Inside, the paper's pundits were helpfully explaining why indiscipline might have occurred uniquely in 2004, and reporter Anthony Loyd in Baghdad, while worried about "eroding credibility", seemed to think the Iraqis were being a bit jumpy. His report began: "Although the footage may be nearly two years old, the reaction of Iraqis ... was one of immediate outrage." Clearly the Iraqis should wait another two years before they comment.

Already some media are trying to turn the footage of soldiers battering children into a mark of "our free society", where these things are exposed and investigated. But there's no doubt that the story has somewhat softened the cough of Western Islamophobes, who thanks to the cartoon row had managed to convince even the Irish Times leader-writer that we're caught in a "clash of civilisations" with rabid clerics.

Problems and solutions

Leaving aside rare acts of terror, the problem with Islam in the Western world is that some of its representatives take grave offence at the expression of our freedoms, making people uncomfortable and sometimes fearful.
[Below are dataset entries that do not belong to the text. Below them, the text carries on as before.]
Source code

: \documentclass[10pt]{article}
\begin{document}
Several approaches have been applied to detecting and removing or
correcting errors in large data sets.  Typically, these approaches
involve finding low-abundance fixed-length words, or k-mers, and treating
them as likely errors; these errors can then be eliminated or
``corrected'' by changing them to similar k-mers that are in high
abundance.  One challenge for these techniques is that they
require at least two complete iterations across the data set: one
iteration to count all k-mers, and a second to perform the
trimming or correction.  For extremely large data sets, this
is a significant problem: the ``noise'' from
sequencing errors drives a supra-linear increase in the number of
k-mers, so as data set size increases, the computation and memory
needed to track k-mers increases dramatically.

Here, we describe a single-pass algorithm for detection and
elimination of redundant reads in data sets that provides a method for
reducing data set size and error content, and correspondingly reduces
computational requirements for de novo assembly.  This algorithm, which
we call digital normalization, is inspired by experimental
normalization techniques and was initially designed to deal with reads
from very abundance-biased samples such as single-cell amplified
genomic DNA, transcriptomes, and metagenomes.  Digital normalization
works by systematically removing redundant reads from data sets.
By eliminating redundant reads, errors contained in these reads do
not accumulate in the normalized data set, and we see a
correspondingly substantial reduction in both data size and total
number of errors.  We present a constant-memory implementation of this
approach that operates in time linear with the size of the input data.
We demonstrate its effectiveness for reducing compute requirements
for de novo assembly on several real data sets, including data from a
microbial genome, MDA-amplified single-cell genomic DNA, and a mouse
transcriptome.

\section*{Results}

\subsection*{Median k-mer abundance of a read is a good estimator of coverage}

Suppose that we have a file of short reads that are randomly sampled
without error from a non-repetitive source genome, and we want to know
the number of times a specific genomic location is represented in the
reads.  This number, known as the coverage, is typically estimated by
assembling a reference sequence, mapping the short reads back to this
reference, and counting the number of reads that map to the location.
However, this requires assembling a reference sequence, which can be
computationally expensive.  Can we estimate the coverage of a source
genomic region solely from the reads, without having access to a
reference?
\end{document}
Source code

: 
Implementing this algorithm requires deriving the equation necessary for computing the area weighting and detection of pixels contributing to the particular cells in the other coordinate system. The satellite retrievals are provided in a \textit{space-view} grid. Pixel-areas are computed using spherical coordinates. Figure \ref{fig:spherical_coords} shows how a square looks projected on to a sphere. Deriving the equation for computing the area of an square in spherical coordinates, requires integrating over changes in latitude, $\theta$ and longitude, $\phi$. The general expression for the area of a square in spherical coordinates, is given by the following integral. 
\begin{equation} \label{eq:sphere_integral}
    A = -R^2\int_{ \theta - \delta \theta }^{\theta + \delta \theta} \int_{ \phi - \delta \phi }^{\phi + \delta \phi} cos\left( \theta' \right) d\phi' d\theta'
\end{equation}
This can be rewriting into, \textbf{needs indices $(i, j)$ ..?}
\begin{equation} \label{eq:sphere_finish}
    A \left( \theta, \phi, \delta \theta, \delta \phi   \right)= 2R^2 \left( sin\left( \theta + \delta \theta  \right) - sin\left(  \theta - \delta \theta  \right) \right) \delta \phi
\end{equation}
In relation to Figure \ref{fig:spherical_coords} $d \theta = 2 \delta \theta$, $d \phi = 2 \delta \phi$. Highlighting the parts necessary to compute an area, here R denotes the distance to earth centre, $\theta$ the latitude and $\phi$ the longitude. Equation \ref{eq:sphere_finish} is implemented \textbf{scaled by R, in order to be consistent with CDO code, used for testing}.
The problem with the West in the Islamic world is that some of its representatives drop bombs on cities, towns and villages, occupy and plunder countries and inflict brutality at will, making people humiliated, injured and dead.

Lest there be any doubt, Meejit can't abide Islamic fundamentalism: check the Irish Times archive (if you're bothered and can afford it) and you'll find me lamenting its baleful influence even before 9/11. In the Village archive (you've got a shelf for that) is my wholehearted rejection of the "right" not to be offended.

But this column understands why some Muslims might get confused when they read, say, the British media. On the opinion pages they're lectured about how our values can tolerate no limits on freedom of expression, and on the news pages the British authorities are being denounced for not locking up Abu Hamza sooner to stop him shooting his mouth off.

Pundit Gary Younge usefully surveys the European free-speech scene for US readers in the Nation: "David Irving sits in jail in Austria charged with Holocaust denial over a speech he made 17 years ago, Islamist cleric Abu Hamza has been convicted in London for incitement to murder and racial hatred and Louis Farrakhan remains banned from Britain."

The Bloomsbury set

Meejit, happily, is not banned from Britain, and has just spent a couple of days in London. A quick tour of Bloomsbury is recommended for reflection on recent controversies.

Cartoons, anyone? An exhibition at the Political Cartoon Gallery, Misunderestimating the President through Cartoons, shows that while British cartoonists are savage about George Bush – Steve Bell shows him, say, fornicating with a camel – Americans are prone to lightweight jokes and lighter caricature. Their "freedom" is practically curtailed by the limits of US political respectability and unwillingness to cause offence, of all things.

Around the corner from that gallery is the British Museum, which has a permanent exhibition on the "Age of Enlightenment", centering on the intellectual advances of the 18th century. There, and indeed almost everywhere else in that great museum, it is clear that the most fundamental "right" of the enlightened gentleman was to steal the cultural treasures of other peoples, notably – though far from exclusively – in the Middle East. A certain abiding aversion there to the wonders of our rationality is not surprising.